Your original program never changed the value of i so my revised one doesn't either. You could simplify the program further by getting rid of i and just having increment_counter() always go to the last position.
If you run a for loop to the end without calling break or return, the else: case will then run if there is one present. Here I added an else: case to handle a carry out of the 0th place in the list. If there is a carry out of the 0th place, that means we have reached the end of the counter sequence. In this case we return None.

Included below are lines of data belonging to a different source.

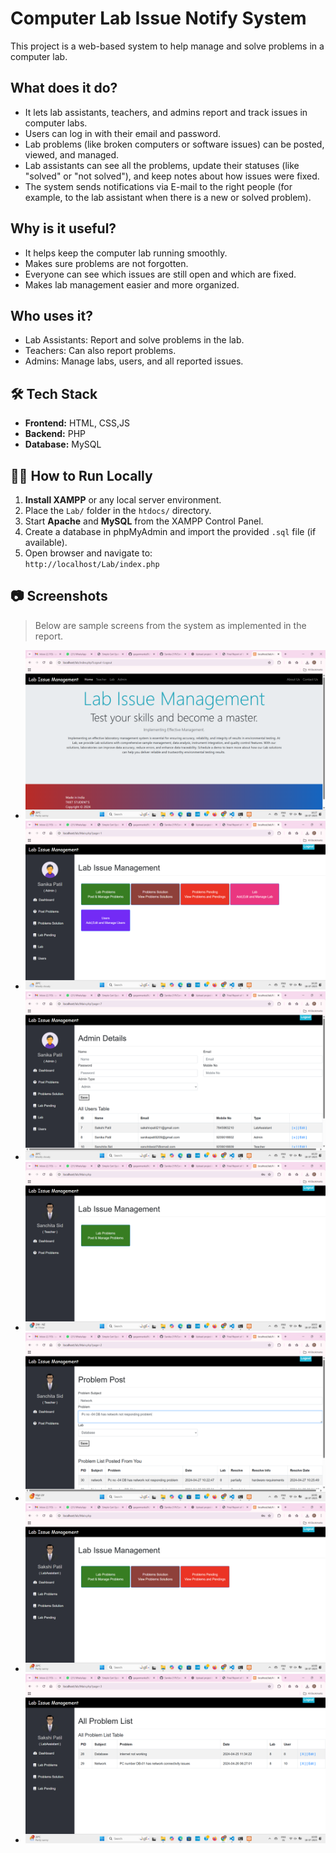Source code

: # Computer Lab Issue Notify System

This project is a web-based system to help manage and solve problems in a computer lab.

## What does it do?

- It lets lab assistants, teachers, and admins report and track issues in computer labs.
- Users can log in with their email and password.
- Lab problems (like broken computers or software issues) can be posted, viewed, and managed.
- Lab assistants can see all the problems, update their statuses (like "solved" or "not solved"), and keep notes about how issues were fixed.
- The system sends notifications via E-mail to the right people (for example, to the lab assistant when there is a new or solved problem).

## Why is it useful?

- It helps keep the computer lab running smoothly.
- Makes sure problems are not forgotten.
- Everyone can see which issues are still open and which are fixed.
- Makes lab management easier and more organized.

## Who uses it?

- Lab Assistants: Report and solve problems in the lab.
- Teachers: Can also report problems.
- Admins: Manage labs, users, and all reported issues.

## 🛠️ Tech Stack

- **Frontend:** HTML, CSS,JS
- **Backend:** PHP
- **Database:** MySQL

## 🧑‍💻 How to Run Locally

1. **Install XAMPP** or any local server environment.
2. Place the `Lab/` folder in the `htdocs/` directory.
3. Start **Apache** and **MySQL** from the XAMPP Control Panel.
4. Create a database in phpMyAdmin and import the provided `.sql` file (if available).
5. Open browser and navigate to:  
   `http://localhost/Lab/index.php`


## 📷 Screenshots

> Below are sample screens from the system as implemented in the report.

- ![Home Page](screenshots/screenshots/homepage.png)
- ![Admin Dashboard](screenshots/screenshots/admin_dashboard.png)
- ![Add New User](screenshots/screenshots/add_user.png)
- ![Faculty Dashboard](screenshots/screenshots/faculty_dashboard.png)
- ![Problem posted by faculty](screenshots/screenshots/Post_problem.png)
- ![Lab Assistant Dashboard](screenshots/screenshots/labAssistant_dashboard.png)
- ![List Of problems](screenshots/screenshots/View_problem.png)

Your original program is kind of tricky. It has two explicit return statements in counter() and an implicit return at the end of the sequence. It does return None to signal that the recursion can stop, but the way it does it is too tricky for my taste. I recommend using an explicit return None as I showed.
Note that Python has a module itertools that includes a way to generate a counter series like this. I used it to check that the result is correct.
I'm sure you are writing this to learn about recursion, but be advised that Python isn't the best language for recursive solutions like this one. Python has a relatively shallow recursion stack, and does not automatically turn tail recursion into an iterative loop, so this could cause a stack overflow inside Python if your recursive calls nest enough times. The best solution in Python would be to use itertools.product() as I did to just directly generate the desired counter sequence.
Since your generated sequence is a list of lists, and itertools.product() produces tuples, I used a list comprehension to convert each tuple into a list, so the end result is a list of lists, and we can simply use the Python == operator to compare them.